My question seems to be a basic one and there should be a rather well-known reference in the (IO or labor) search literature. I will upvote (and comment on) any relevant answer and I will accept an answer pointing to a reference addressing exactly the model below.

In the simplest case, consider the following model:

There are 2 sellers ($j \in \{1,2\}$) and each seller offers a single good. In stage 1, both sellers set an individual price $p_j$.

There are 2 buyers ($i \in \{1,2\}$) who are privately informed about their valuation $v_i$ which is an iid draw from some distribution $F$. In stage 2, buyers observe the prices and decide which seller (if any) they want to visit.

Buyers have single-unit demand. Buyer $i$'s payoff is $v_i - p_j$ if they got a good and zero if they got rationed or did not visit any seller. Sellers do not have opportunity costs (and cannot produce additional goods), so their payoff is $p_j$ if they trade.

A guess for a reasonable equilibrium candidate: In equilibrium, both sellers post the same price $p_1=p_2=p$, buyers with $v_i<p$ abstain from buying and high-value buyers ($v_i\geq p$) randomize equally over both sellers.

To evaluate deviations, it matters what happens when. say, $p_1 > p_2$. Of course this depends on the rationing function, i.e., what happens when two buyers show up at the same seller. Fixing a certain form of rationing (random rationing, efficient rationing, introducing an underlying model in which sellers have additional preferences over customers, etc), one can express the expected utility from visiting each seller in a reduced form and solve. Now I guess my question is: How is this done in the literature (which I find interesting, but don't know much of)? I am happy about references and suggestions and I will provide some myself.

I am aware of classic models such as Kreps & Scheinkman (1983). I am also aware of Burdett, Shi & Wright (2001), but note that their buyers are ex-post symmetric as both of them have value $v_i=v=1$.

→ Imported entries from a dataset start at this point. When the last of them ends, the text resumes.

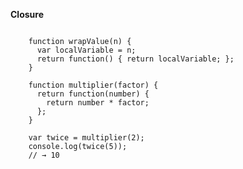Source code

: **Closure**
<pre><code>
    function wrapValue(n) {
      var localVariable = n;
      return function() { return localVariable; };
    }
    
    function multiplier(factor) {
      return function(number) {
        return number * factor;
      };
    }
    
    var twice = multiplier(2);
    console.log(twice(5));
    // → 10
</code></pre>

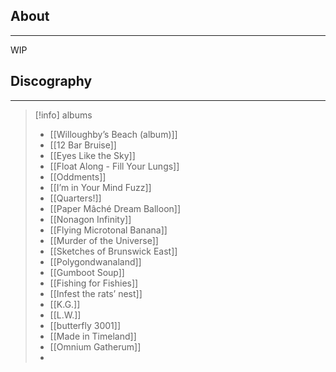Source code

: ## About
___
WIP

## Discography 
___
>[!info] albums
>
>- [[Willoughby’s Beach (album)]]
>- [[12 Bar Bruise]]
>- [[Eyes Like the Sky]]
>- [[Float Along - Fill Your Lungs]]
>- [[Oddments]]
>- [[I’m in Your Mind Fuzz]]
>- [[Quarters!]]
>- [[Paper Mâché Dream Balloon]]
>- [[Nonagon Infinity]]
>- [[Flying Microtonal Banana]]
>- [[Murder of the Universe]]
>- [[Sketches of Brunswick East]]
>- [[Polygondwanaland]]
>- [[Gumboot Soup]]
>- [[Fishing for Fishies]]
>- [[Infest the rats’ nest]]
>- [[K.G.]]
>- [[L.W.]]
>- [[butterfly 3001]]
>- [[Made in Timeland]]
>- [[Omnium Gatherum]]
>-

I am also aware of the literature on competing auctioneers, e.g., Peters & Severinov (1997) and Virag (2010). The buyers' equilibrium selection strategy in such models is quite cool: If sellers post second-price auctions with reserve prices $r_1>r_2$, buyers of value $v<r_2$ abstain from buying, buyers of value $v \in [r_2,x]$ visit low-price seller 2 with certainty and buyers of value $v>x$ visit each seller with probability $1/2$. One can solve for this cutoff value $x>r_1$. Under a condition on the lower bound of $F$, there is indeed an equilibrium in which both sellers set the same reserve price (which is below the lowest possible buyer value). Knowing this, one can write down an underlying wasteful costly rationing process that essentially replicates the buyers' selection equilibrium above. However, I find this a little far fetched.

Any other approaches? As I said, this is not my literature - I just find the problem too basic to be neglected.